» **WHAT TO PRODUCE**:
Below are some entries. Copy each line in them that holds "configuration".

[Source texts of formatted documents]
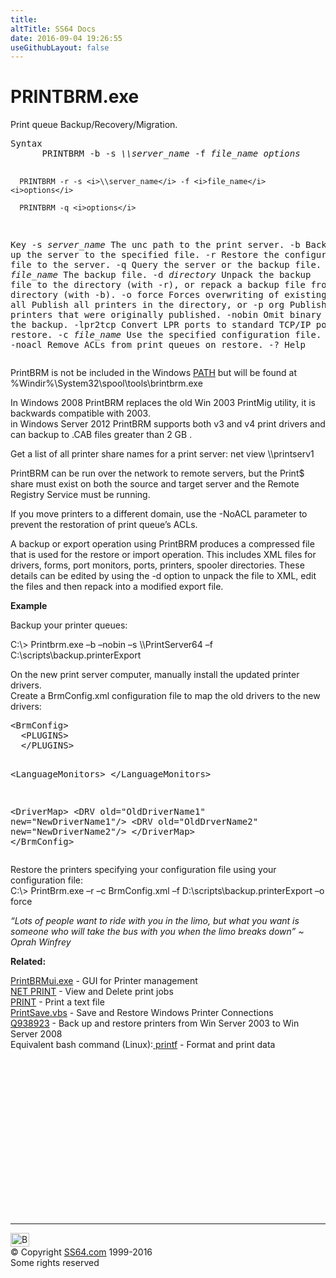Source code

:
 ```yaml
---
title:
altTitle: SS64 Docs
date: 2016-09-04 19:26:55
useGithubLayout: false
---
```

<!-- #BeginLibraryItem "/Library/head_nt.lbi" --><!-- #EndLibraryItem --><h1>PRINTBRM.exe</h1> 
<p>Print queue Backup/Recovery/Migration.</p>
<pre>Syntax
      PRINTBRM -b -s <i>\\server_name</i> -f <i>file_name</i> <i>options</i>

      PRINTBRM -r -s <i>\\server_name</i> -f <i>file_name</i> <i>options</i>

      PRINTBRM -q <i>options</i>

Key
   -s <i>server_name</i> The unc path to the print server.
   -b             Back up the server to the specified file.
   -r             Restore the configuration in the file to the server.
   -q             Query the server or the backup file.
   -f <i>file_name   </i>The backup file.
   -d <i>directory</i>   Unpack the backup file to the directory (with -r),
                  or repack a backup file from the directory (with -b).
   -o force       Forces overwriting of existing objects.
   -p all         Publish all printers in the directory, or
   -p org         Publish the printers that were originally published.
   -nobin         Omit binary files from the backup.
   -lpr2tcp       Convert LPR ports to standard TCP/IP ports on restore.
   -c <i>file_name</i>   Use the specified configuration file.
   -noacl         Remove ACLs from print queues on restore.
   -?             Help</pre>
<p>PrintBRM is not be included in the Windows <a href="path.html">PATH</a> but will be found at <span class="code">%Windir%\System32\spool\tools\brintbrm.exe</span></p>
<p>In Windows 2008 PrintBRM  replaces the old Win 2003 PrintMig utility, it is backwards compatible with 2003.<br>
in Windows Server 2012 PrintBRM supports both v3 and v4 print drivers and can backup to .CAB files greater than 2 GB .</p>
<p>Get a list of all printer share names for a print server: <span class="code">net view \\printserv1</span></p>
<p>PrintBRM can be run over the network to remote servers, but the Print$ share must exist on both the source and target server and the Remote Registry Service must be running.</p>
<p>If you move printers to a different domain, use the <span class="code">-NoACL</span> parameter  to prevent the restoration of  print queue’s ACLs.</p>
<p>A backup or export operation using PrintBRM produces a compressed file that is used for the restore or import operation. This includes XML files for drivers, forms, port monitors, ports, printers, spooler directories. These details can be edited by using the<span class="code"> -d </span>option to unpack the file to XML, edit the files and then repack into a modified export file.</p>
<p><b>Example</b></p>
<p> Backup your printer queues:</p>
<p class="code">C:\&gt; Printbrm.exe –b –nobin –s \\PrintServer64 –f C:\scripts\backup.printerExport</p>
<p> On the new print server computer, manually install the updated printer drivers. <br>
Create a BrmConfig.xml configuration file to map the old drivers to the new drivers:</p>
<pre>&lt;BrmConfig&gt;
  &lt;PLUGINS&gt;
  &lt;/PLUGINS&gt;

  &lt;LanguageMonitors&gt;
  &lt;/LanguageMonitors&gt;

  &lt;DriverMap&gt;
    &lt;DRV old="OldDriverName1" new="NewDriverName1"/&gt;
    &lt;DRV old="OldDrverName2" new="NewDriverName2"/&gt;
  &lt;/DriverMap&gt;
&lt;/BrmConfig&gt;</pre>
<p>Restore the printers specifying your configuration file using your configuration file:<br>
<span class="code">C:\&gt; PrintBrm.exe –r –c BrmConfig.xml –f D:\scripts\backup.printerExport –o force</span></p>
<p class="quote"><i>“Lots of people want to ride with you in the limo, but what you want is someone who will take the bus with you when the limo breaks down” ~ Oprah Winfrey</i></p>
<p><b>Related:</b></p>
<p><a href="run.html">PrintBRMui.exe</a> - GUI for Printer management<br>
<a href="net_share.html">NET PRINT</a> - View and Delete print jobs<br>
<a href="print.html">PRINT</a> - Print a text file<br>
<a href="../vb/syntax-printsave.html">PrintSave.vbs</a> - Save and Restore Windows Printer Connections<br>
<a href="http://support.microsoft.com/?id=938923">Q938923</a> - Back up and  restore printers from Win Server 2003 to Win Server 2008<br>
Equivalent bash command (Linux):<a href="../bash/printf.html"> printf</a> - Format and print data</p>
<!-- #BeginLibraryItem "/Library/foot_nt.lbi" --><p>
<!-- windows300 -->
<ins class="adsbygoogle" style="display:inline-block;width:300px;height:250px" data-ad-client="ca-pub-6140977852749469" data-ad-slot="7649547908"></ins>
<script>
(adsbygoogle = window.adsbygoogle || []).push({});
</script></p>
<hr>
<div id="bl" class="footer"><a href="printbrm.html#"><img src="../images/top.png" width="30" height="22" alt="Back to the Top"></a></div>
<div id="br" class="footer, tagline">© Copyright <a href="http://ss64.com/">SS64.com</a> 1999-2016<br>
Some rights reserved</div><!-- #EndLibraryItem -->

» **OUTPUT FOR THIS TASK**:
   -r             Restore the configuration in the file to the server.
   -c <i>file_name</i>   Use the specified configuration file.
Create a BrmConfig.xml configuration file to map the old drivers to the new drivers:</p>
<p>Restore the printers specifying your configuration file using your configuration file:<br>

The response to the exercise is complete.